◆ DATA TO PROCESS
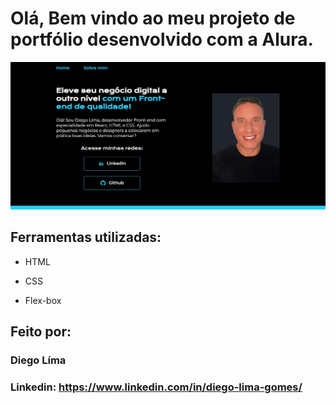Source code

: # Olá, Bem vindo ao meu projeto de portfólio desenvolvido com a Alura.

![image](https://raw.githubusercontent.com/diegolimagomes/projeto-portfolio-alura/master/assets/image-port.jpeg)

## Ferramentas utilizadas:

* HTML

* CSS

* Flex-box

## Feito por:

### Diego Líma

### Linkedin: https://www.linkedin.com/in/diego-lima-gomes/
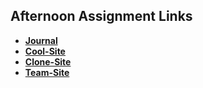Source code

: ## Afternoon Assignment Links

* **[Journal](https://github.com/millho/fs-journal)**
* **[Cool-Site](https://github.com/millho/cool-site)**
* **[Clone-Site](https://github.com/millho/clone-site)**
* **[Team-Site](https://github.com/millho/team-site)**
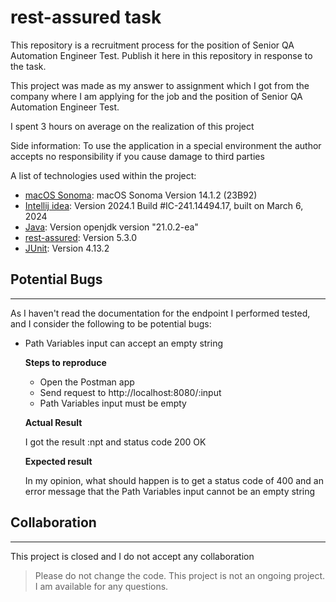 # rest-assured task
This repository is a recruitment process for the position of Senior QA Automation Engineer Test. Publish it here in this repository in response to the task.

This project was made as my answer to assignment which I got from the company where I am applying for the job and the position of Senior QA Automation Engineer Test. 

I spent 3 hours on average on the realization of this project

Side information: To use the application in a special environment the author accepts no responsibility if you cause damage to third parties

  A list of technologies used within the project:
* [macOS Sonoma](https://support.apple.com/en-us/HT214032): macOS Sonoma Version 14.1.2 (23B92)
* [Intellij idea](https://www.jetbrains.com/idea/): Version 2024.1 Build #IC-241.14494.17, built on March 6, 2024
* [Java](https://www.java.com/en/): Version openjdk version "21.0.2-ea"
* [rest-assured](https://rest-assured.io/): Version 5.3.0 
* [JUnit](https://junit.org/): Version 4.13.2

## Potential Bugs
***
As I haven't read the documentation for the endpoint I performed tested, and I consider the following to be potential bugs:
     
* Path Variables input can accept an empty string

   __Steps to reproduce__
   * Open the Postman app 
   * Send request to http://localhost:8080/:input
   * Path Variables input must be empty
   
   __Actual Result__
   
   I got the result :npt and status code 200 OK
   
   __Expected result__
   
   In my opinion, what should happen is to get a status code of 400 and an error message that the Path Variables input cannot be an empty string

## Collaboration
***
This project is closed and I do not accept any collaboration
> Please do not change the code. 
> This project is not an ongoing project.
> I am available for any questions.
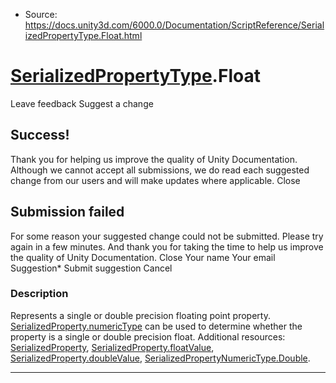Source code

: * Source: https://docs.unity3d.com/6000.0/Documentation/ScriptReference/SerializedPropertyType.Float.html

#  [SerializedPropertyType](https://docs.unity3d.com/6000.0/Documentation/ScriptReference/SerializedPropertyType.html).Float
Leave feedback
Suggest a change
## Success!
Thank you for helping us improve the quality of Unity Documentation. Although we cannot accept all submissions, we do read each suggested change from our users and will make updates where applicable.
Close
## Submission failed
For some reason your suggested change could not be submitted. Please <a>try again</a> in a few minutes. And thank you for taking the time to help us improve the quality of Unity Documentation.
Close
Your name Your email Suggestion* Submit suggestion
Cancel
### Description
Represents a single or double precision floating point property.
[SerializedProperty.numericType](https://docs.unity3d.com/6000.0/Documentation/ScriptReference/SerializedProperty-numericType.html) can be used to determine whether the property is a single or double precision float. Additional resources: [SerializedProperty](https://docs.unity3d.com/6000.0/Documentation/ScriptReference/SerializedProperty.html), [SerializedProperty.floatValue](https://docs.unity3d.com/6000.0/Documentation/ScriptReference/SerializedProperty-floatValue.html), [SerializedProperty.doubleValue](https://docs.unity3d.com/6000.0/Documentation/ScriptReference/SerializedProperty-doubleValue.html), [SerializedPropertyNumericType.Double](https://docs.unity3d.com/6000.0/Documentation/ScriptReference/SerializedPropertyNumericType.Double.html).
* * *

◆ TASK DIRECTIONS
Your answer should consist of each line above in which "millho" appears.

◆ SOLVED EXERCISE
* **[Journal](https://github.com/millho/fs-journal)**
* **[Cool-Site](https://github.com/millho/cool-site)**
* **[Clone-Site](https://github.com/millho/clone-site)**
* **[Team-Site](https://github.com/millho/team-site)**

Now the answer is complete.